Giordano Bruno est à peu près le seul à l'admettre ; mais justement Bruno n'est ni un astronome, ni un savant ; c'est un métaphysicien dont la vision du monde devance celle de la science de son temps. Car c'est avec Newton seulement, pour des raisons scientifiques sans doute, puisque la physique classique, la physique galiléenne, postule l'infinité de l'Univers et l'identité de l'espace réel avec celui de la géométrie, mais aussi pour des raisons théologiques, que l'on trouve affirmée l'infinité de l'Univers astral."
Alexandre Koyré, "Étapes de la cosmologie scientifique", 1948, in Études d'histoire de la pensée scientifique, tel Gallimard, 1985, p. 97-98.
"Pour ma part, j'ai essayé, dans mes Études galiléennes, de définir les schémas structurels de l'ancienne et de la nouvelle conception du monde et de décrire les changements produits par la révolution du XVIIe siècle. Ceux-ci me semblent pouvoir être ramenés à deux éléments principaux, d'ailleurs étroitement liés entre eux, à savoir la destruction du Cosmos, et la géométrisation de l'espace, c'est-à-dire a) la destruction du monde conçu comme un tout fini et bien ordonné, dans lequel la structure spatiale incarnait une hiérarchie de valeur et de perfection, monde dans lequel « au-dessus » de la Terre lourde et opaque, centre de la région sublunaire du changement et de la corruption, s' « élevaient » les sphères célestes des astres impondérables, incorruptibles et lumineux, et la substitution à celui-ci d'un Univers indéfini, et même infini, ne comportant plus aucune hiérarchie naturelle et uni seulement par l'identité des lois qui le régissent dans toutes ses parties, ainsi que par celle de ses composants ultimes placés, tous, au même niveau ontologique ; et b) le remplacement de la conception aristotélicienne de l'espace, ensemble différencié de lieux intramondains, par celle de l'espace de la géométrie euclidienne extension homogène et nécessairement infinie – désormais considéré comme identique, en sa structure, avec l'espace réel de l'Univers. Ce qui, à son tour, impliqua le rejet par la pensée scientifique de toutes considérations basées sur les notions de valeur, de perfection, d'harmonie, de sens ou de fin, et finalement, la dévalorisation complète de l'Être, le divorce total entre le monde des valeurs et le monde des faits."

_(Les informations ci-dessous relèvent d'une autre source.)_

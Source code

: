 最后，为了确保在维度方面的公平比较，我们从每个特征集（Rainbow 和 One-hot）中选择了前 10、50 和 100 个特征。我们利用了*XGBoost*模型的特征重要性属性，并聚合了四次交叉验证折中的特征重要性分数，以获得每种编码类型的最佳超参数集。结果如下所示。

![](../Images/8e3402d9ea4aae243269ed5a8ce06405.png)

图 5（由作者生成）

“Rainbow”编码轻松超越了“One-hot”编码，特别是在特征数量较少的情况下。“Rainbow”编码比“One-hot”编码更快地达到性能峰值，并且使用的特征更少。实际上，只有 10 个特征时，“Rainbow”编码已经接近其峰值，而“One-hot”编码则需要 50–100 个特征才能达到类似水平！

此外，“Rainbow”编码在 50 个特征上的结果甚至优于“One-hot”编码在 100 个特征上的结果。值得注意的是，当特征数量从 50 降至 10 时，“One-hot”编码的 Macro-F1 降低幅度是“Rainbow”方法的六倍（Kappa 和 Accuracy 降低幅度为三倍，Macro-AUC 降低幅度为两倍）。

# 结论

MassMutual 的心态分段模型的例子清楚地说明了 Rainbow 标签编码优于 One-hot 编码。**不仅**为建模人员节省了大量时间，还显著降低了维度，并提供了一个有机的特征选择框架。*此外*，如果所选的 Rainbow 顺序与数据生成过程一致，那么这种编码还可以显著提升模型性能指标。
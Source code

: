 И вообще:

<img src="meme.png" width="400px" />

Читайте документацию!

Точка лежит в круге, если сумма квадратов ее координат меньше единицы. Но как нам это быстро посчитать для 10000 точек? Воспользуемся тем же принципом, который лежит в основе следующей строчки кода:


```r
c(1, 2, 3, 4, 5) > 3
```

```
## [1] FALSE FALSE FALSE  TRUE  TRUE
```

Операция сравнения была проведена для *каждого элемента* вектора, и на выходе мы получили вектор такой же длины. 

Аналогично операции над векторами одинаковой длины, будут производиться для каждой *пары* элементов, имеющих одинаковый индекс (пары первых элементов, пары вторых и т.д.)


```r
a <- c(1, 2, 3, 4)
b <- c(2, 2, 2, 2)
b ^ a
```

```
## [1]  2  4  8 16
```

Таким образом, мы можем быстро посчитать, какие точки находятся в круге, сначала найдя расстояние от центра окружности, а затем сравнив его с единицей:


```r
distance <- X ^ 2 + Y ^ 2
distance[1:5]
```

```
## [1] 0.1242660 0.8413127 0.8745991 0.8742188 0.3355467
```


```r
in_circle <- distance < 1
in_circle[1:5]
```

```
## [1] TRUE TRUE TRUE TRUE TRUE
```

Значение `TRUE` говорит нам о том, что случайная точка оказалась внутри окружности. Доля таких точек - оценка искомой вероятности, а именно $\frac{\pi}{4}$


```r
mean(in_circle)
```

Alexandre Koyré, Du monde clos à l'univers infini, 1957, trad. R. Tarr, coll. Tel, Gallimard, 1973, p. 11-12.
"Quant au Cosmos, au Cosmos hellénique, le Cosmos d'Aristote et du Moyen Âge, ce Cosmos ébranlé déjà par la science moderne, par Copernic, Galilée et Kepler, Descartes le détruit entièrement.
Je ne sais pas si tout le monde se rend compte de ce que cette découverte, ou plus exactement, ces découvertes, car elles forment un faisceau et constituent ensemble ce qu'on a appelé : la révolution cartésienne, signifient pour la conscience de l'homme de son temps. Et peut-être, de l'homme, simplement.
Le cosmos hellénique, le cosmos d'Aristote et du Moyen Âge est un monde ordonné et fini. Ordonné dans l'espace, du plus bas au plus haut en fonction de valeur, ou de perfection. Hiérarchie parfaite, où les places mêmes des êtres correspondent aux degrés de leur perfection ; échelle qui remonte de la matière vers Dieu.
Ce Cosmos est très beau. D'une beauté esthétique qui ravit l'âme du Grec, et fait dire au Psalmiste que le ciel et la terre clament la gloire de l'Éternel et louent le travail de ses mains. La sagesse divine resplendit dans ce monde, où tout est à sa place, où tout est pour le mieux.
Ordre parfait, hiérarchie parfaite que dévoile et révèle la science. Car dans ce Cosmos toutes les choses ont leur place (déterminée selon leur degré de valeur) et sont toutes animées d'une tendance à s'y rendre et à y reposer. Découvrir ces tendances naturelles, c'est à quoi s'occupe la physique.
Au surplus – pour le chrétien du moins si ce n'est pour le philosophe – ce Cosmos, dont la terre forme le centre, est bâti tout entier pour l'homme. C'est pour lui que se lève le soleil et que tournent les planètes et les cieux. Et c'est Dieu, fin dernière, et premier moteur, le sommet de l'échelle hiérarchique, qui insuffle la vie, le mouvement au Cosmos.
Dans un monde pareil, fait pour lui, sinon tout à fait à sa mesure, l'homme se trouve chez lui. Et ce monde pénétré de raison et de beauté, l'homme l'admire. Il peut même l'adorer.
Or ce Monde, ce Cosmos, la physique de Descartes le détruit entièrement.
Que met-elle à sa place ? À vrai dire, presque rien. Étendue et mouvement. Ou matière et mouvement. Étendue sans limites et sans fin. Ou matière sans fin ni limites: pour Descartes, c'est strictement la même chose[1]. Et mouvement sans rime ni raison ; des mouvements sans but et sans fin. Il n'y a plus de lieux propres pour les choses : tous les lieux, en effet, se valent parfaitement ; toutes les choses, d'ailleurs, se valent également. Toutes ne sont que matière et mouvement. Et la terre n'est plus dans le centre du monde. Il n'y a pas de centre ; il n'y a pas de « monde ». L'Univers n'est pas ordonné pour l'homme : il n'est pas « ordonné » du tout[2]. Il n'est pas à échelle humaine, il est à l'échelle de l'esprit. C'est le monde vrai ; pas celui que nous montrent nos sens infidèles et trompeurs : c'est celui que retrouve, en elle-même, la raison pure et claire qui ne peut se tromper."
Alexandre Koyré, Entretiens sur Descartes, 1962, Éditions Gallimard, coll. NRF Essais, 1979, p. 208-210.
[1] Pour Descartes, en effet, la distinction entre l'espace et la matière qui le remplirait est une erreur fondée sur la substitution de l'imagination à la raison. L'étendue cartésienne, géométrie réifiée, est à la fois espace et matière.
[2] La structure du monde n’implique aucune finalité, et ne s’explique pas par une fin ; elle résulte des lois mathématiques du mouvement.